Wikidata/Development/RDF
This note both motivates and specifies the RDF export of Wikidata.
General notes
The more you are familiar with the following topics the easier will it be for you to understand this note. If you cannot follow a part, feel free to use the references given here.
- RDF as the basic export model
- OWL for some constructs
- Turtle as a syntax
- Linked data principles
- Wikidata data model or at least the Wikidata data model primer
Furthermore, throughout this note we will not use the URIs that will be used in the system later on, but rather suggestive and convenient URIs that help to follow the argumentation in this note. There exists a separate note on the Wikidata URI scheme. The namespaces used in this note are listed at the bottom of the page.
Motivation
Example
For the following discussion, we introduce two statements with the same item and property, the first with two, the second with one qualifier:
Berlin
Population | 3,499,879 | [no sources] |
as of November 30, 2012 | ||
Method Extrapolation |
8,000 | [1 source] | |
as of 15th century |
Ground triples
The simplest possible way to represent the first statement would be the following triple:
w:Berlin p:Population "3499879"^^xsd:int .
We will call this triple the ground triple of the first example statement. The ground triple completely omits the qualifiers, which in case of the first example does not seem too bad. But the second statement is giving the population of Berlin as 8,000 in the 15th century. This would lead to the following ground triple:
w:Berlin p:Population "8000"^^xsd:int .
If this ground triple was given too, Berlin would be in the result set when querying for cities with less than 10,000 inhabitants, which does not sound desirable.
Statements with qualifiers
Instead, we need to represent the statement including the qualifiers. Recommendations on how to represent this kind of data is given by the Semantic Web Best Practice note on Defining N-ary Relations on the Semantic Web. In the following we follow their recommendation.
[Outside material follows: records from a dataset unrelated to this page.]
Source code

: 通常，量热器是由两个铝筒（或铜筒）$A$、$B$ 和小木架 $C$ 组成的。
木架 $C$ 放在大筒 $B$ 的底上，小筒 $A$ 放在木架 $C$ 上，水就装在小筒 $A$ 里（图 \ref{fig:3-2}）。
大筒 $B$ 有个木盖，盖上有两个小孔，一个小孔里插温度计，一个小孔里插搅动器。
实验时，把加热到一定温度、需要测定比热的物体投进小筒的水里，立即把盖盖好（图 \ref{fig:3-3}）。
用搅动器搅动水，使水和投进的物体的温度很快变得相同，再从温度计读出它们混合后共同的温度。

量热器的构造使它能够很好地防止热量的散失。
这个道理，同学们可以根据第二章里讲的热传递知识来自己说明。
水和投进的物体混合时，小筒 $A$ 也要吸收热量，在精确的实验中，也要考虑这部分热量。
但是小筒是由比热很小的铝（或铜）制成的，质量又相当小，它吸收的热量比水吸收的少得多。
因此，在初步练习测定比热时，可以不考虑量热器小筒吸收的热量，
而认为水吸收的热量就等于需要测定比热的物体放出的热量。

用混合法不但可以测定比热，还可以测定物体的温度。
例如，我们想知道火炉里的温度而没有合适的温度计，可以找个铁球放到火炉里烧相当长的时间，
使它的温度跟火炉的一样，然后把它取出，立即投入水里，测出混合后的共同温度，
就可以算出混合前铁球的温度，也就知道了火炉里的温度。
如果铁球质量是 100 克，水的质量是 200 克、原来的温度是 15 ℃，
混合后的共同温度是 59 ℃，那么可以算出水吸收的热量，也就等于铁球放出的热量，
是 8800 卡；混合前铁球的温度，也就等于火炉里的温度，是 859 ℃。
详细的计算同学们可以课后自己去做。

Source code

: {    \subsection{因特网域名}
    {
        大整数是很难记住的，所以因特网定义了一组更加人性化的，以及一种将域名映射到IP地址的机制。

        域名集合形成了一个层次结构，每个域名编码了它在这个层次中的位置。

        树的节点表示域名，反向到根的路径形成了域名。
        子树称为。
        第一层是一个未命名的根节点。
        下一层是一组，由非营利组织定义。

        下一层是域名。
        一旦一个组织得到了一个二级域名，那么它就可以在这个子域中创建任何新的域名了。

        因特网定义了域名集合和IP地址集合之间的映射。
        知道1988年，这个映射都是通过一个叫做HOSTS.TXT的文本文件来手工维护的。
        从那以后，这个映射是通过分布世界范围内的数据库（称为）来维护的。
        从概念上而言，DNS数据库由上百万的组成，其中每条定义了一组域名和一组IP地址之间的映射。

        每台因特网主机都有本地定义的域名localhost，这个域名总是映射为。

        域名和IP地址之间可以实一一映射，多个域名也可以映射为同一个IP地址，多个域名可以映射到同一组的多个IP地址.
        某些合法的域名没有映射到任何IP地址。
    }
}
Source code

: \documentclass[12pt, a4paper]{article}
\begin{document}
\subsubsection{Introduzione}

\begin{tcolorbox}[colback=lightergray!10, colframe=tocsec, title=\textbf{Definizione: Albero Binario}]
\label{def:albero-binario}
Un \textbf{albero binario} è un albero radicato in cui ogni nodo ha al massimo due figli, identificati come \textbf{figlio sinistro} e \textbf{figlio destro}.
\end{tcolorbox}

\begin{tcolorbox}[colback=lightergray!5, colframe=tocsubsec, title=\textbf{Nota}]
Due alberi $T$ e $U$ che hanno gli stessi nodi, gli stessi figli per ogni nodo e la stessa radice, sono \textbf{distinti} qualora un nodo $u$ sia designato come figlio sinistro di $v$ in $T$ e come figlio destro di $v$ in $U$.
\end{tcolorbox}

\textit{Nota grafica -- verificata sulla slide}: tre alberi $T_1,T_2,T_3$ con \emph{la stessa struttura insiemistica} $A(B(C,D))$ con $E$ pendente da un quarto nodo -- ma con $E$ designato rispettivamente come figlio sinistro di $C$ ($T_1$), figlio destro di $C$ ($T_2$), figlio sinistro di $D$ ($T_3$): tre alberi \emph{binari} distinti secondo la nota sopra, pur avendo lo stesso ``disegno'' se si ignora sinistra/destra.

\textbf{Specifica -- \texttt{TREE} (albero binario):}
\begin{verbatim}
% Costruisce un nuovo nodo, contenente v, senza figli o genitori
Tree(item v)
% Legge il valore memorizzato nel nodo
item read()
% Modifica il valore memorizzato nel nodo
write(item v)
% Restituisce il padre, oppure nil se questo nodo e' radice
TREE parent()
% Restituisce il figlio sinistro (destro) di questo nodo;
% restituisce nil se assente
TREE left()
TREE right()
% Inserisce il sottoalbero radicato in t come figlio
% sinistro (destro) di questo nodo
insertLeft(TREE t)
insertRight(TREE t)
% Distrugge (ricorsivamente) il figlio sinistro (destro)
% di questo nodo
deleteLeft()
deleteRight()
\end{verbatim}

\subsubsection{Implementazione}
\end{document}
We have to introduce an intermediary node to represent the statement as such, and connect it to the item and the value. The following triples represent the claim from the first statement.
w:Berlin s:Population Berlin:Statement1 . Berlin:Statement1 rdf:type o:Statement . Berlin:Statement1 v:Population "3499879"^^xsd:int . Berlin:Statement1 q:As_of "30-11-2011"^^xsd:date . Berlin:Statement1 q:Method w:Extrapolation . Berlin:Statement1 rdf:label "3,499,879 (As of Nov 30, 2011, Method Extrapolation)"^en .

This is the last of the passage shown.